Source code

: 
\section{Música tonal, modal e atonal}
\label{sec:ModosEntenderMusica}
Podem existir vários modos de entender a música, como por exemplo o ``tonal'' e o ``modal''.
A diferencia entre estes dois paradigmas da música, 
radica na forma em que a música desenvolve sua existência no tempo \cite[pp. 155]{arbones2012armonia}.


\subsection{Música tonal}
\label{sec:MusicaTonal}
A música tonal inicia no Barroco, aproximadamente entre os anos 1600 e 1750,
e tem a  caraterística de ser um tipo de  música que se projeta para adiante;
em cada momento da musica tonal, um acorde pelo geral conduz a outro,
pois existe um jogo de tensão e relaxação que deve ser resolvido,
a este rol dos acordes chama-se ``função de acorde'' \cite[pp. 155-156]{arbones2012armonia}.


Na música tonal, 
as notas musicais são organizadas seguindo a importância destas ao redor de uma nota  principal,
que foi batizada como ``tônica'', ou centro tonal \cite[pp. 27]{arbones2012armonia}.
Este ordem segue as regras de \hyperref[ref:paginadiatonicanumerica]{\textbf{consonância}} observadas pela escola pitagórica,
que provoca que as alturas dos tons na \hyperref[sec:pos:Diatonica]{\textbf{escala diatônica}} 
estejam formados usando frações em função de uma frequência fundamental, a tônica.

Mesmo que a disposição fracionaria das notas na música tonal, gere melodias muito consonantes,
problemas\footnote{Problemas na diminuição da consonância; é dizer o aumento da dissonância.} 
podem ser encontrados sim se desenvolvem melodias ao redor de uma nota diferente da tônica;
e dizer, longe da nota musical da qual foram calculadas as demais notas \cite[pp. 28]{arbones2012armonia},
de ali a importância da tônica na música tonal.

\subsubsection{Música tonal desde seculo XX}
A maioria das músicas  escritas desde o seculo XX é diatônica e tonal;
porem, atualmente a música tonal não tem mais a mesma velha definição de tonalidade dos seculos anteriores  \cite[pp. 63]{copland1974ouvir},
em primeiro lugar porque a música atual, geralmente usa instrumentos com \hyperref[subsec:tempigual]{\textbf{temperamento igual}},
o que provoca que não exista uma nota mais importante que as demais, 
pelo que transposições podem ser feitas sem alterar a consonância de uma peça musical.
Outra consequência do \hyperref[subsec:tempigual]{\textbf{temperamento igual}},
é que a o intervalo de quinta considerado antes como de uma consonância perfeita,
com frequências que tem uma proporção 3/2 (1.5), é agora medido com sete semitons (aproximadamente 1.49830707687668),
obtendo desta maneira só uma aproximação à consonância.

::::

§ **TASK ITEM**: Tell how many lines of the entries above include "diatônica". The answer should be the number and nothing more.

§ **REPLY TO THE TASK**: 2